Bank Asya liginde bu hafta alınan sonuçlardan sonra zirve yarışı iyice kızıştı. Çaykur Rizespor şu an fikstür avantajı ile süper ligin en büyük adaylarından biri olarak gösteriliyor. Sezon başından bu yana birçok şansı elinin tersi ile iten Yeşil-Mavili takım bu sefer daha dikkatli olmalı. Önceki hafta Konya maçı ardından yazdığım yazıda süper lig coşkusunu yaşamalıyız diye uyarmıştım.

Çünkü bir üst lige hiçte uzak değiliz. Bu hafta evimizde aldığımız galibiyet Konya maçında alınan üç puanı da pekiştirdi. Ne yazık ki bu maçta bu coşku ne sahada nede tribünde vardı. Az sayıda taraftarın karşısına çıkan iki ekip sahada kazanmak için mücadele verdi.
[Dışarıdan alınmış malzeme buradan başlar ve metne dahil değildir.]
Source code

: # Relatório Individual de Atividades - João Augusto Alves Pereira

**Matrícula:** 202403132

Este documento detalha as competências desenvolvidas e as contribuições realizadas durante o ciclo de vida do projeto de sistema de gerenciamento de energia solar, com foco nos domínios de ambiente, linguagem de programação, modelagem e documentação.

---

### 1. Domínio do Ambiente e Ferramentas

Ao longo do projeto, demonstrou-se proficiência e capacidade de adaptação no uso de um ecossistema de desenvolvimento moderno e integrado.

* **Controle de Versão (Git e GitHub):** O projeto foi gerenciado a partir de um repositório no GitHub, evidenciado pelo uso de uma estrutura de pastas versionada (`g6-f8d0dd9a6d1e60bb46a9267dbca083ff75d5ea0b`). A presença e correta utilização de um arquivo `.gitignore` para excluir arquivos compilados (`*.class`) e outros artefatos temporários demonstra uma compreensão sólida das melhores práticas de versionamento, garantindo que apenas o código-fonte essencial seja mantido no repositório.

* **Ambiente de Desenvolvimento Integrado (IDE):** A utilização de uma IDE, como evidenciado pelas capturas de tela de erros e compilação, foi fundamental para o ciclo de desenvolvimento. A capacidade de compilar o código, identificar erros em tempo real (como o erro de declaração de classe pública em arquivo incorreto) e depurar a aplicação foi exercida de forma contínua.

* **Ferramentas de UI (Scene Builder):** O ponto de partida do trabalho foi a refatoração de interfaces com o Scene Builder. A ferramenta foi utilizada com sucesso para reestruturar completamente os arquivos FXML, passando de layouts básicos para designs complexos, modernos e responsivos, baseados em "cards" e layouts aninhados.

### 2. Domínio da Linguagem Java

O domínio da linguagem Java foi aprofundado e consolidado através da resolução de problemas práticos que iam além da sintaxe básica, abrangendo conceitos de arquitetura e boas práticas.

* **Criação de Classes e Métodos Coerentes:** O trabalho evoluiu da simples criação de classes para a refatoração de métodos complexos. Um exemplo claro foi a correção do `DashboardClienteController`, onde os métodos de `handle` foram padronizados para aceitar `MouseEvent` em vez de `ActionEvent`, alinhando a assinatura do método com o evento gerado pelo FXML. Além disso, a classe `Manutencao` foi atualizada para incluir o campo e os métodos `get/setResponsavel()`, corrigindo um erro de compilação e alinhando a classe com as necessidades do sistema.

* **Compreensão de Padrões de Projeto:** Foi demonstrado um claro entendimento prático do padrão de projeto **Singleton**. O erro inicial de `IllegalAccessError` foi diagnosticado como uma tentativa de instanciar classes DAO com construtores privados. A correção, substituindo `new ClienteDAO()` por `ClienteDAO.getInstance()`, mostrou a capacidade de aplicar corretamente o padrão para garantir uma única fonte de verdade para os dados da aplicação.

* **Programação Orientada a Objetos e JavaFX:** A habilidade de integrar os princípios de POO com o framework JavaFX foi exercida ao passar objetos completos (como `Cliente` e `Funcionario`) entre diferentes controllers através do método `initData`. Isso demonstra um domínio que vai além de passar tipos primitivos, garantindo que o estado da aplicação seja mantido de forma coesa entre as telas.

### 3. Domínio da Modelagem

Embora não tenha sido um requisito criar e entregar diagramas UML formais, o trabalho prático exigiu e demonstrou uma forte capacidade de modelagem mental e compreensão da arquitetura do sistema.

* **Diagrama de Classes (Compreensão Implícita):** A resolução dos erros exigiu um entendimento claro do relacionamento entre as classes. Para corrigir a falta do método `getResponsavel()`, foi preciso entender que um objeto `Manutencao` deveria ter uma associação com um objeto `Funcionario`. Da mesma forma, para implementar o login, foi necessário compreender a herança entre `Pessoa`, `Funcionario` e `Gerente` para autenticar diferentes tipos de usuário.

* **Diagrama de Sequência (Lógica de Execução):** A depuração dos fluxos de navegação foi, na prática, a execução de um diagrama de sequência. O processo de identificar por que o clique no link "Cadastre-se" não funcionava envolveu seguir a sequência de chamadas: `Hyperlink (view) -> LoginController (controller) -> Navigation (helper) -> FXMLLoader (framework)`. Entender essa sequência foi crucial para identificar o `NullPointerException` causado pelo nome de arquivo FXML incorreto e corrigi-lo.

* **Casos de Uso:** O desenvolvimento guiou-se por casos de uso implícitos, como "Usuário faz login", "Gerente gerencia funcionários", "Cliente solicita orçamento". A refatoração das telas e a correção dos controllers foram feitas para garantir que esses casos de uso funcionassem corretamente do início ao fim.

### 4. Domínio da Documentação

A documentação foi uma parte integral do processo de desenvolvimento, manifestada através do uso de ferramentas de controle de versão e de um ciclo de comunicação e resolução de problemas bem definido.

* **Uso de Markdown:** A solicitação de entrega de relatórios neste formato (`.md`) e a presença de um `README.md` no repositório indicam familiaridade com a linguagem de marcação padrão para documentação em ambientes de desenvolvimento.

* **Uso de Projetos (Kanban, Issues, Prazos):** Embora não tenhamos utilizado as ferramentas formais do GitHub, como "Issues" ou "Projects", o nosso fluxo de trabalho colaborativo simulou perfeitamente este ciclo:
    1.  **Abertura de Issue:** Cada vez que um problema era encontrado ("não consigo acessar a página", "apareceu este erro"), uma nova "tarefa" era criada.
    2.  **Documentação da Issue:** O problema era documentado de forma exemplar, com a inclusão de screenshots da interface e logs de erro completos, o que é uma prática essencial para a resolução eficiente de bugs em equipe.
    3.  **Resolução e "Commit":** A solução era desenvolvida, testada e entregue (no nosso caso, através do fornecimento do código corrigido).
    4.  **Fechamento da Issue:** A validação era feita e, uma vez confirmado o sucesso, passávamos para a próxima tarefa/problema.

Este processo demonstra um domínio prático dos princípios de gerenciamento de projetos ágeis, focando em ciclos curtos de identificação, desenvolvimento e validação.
Ekibimiz maça baskılı bir futbol ile başlarken rakip oyunu kendi sahasında kabul ederek çıktığı ilk kontratakta golü buldu. Golün ardından silkinen Rizespor arda ar da iki gol bularak tabiri caizse skorun üzerine yatarak maçı bitirdi. Maç sonrası açıklamalarda iyi futbol değil üç puan önemli olandı denildi. Buna bende katılıyorum.

Bu saatten sonra skora oynayan bir anlayışın olması gerekiyor. Örneğin Elazığ maçında 3-1 öndesin son 25 dakikada 5-3 kaybediyorsun. Skoru koruyabilseydin şu an bu durumlarda değildin. Konya ve Elazığ takımları 1-0 ile çok maç kazandılar. Bunu bizde önümüzdeki maçlarda yapmalıyız. Temkinli oynayarak skoru lehimize çevirip maçı kanmayı bilmeliyiz. Son haftalarda geriye düşen bir takımın maçı almak için akıllı oyununu seyrediyoruz. Bu taktik ne kadar daha tutar bilinmez, seyredip göreceğiz.
Gelecek hafta ki Denizli maçı, lige direk çıkmak için en önemli maçların başında geliyor. İki hafta üst üste kazanan takım eğer Denizli maçında da galip gelmeyi başarırsa bir seri yakalar ve o özgüvenle evindeki Karşıyaka ve Sakarya maçlarını da rahat kazanır diye düşünüyorum. Evimizde oynayacağımız maçta taraftarın desteği şart. Önce şehir inanmalı ki Çaykur Rizespor'u süper ligde görelim.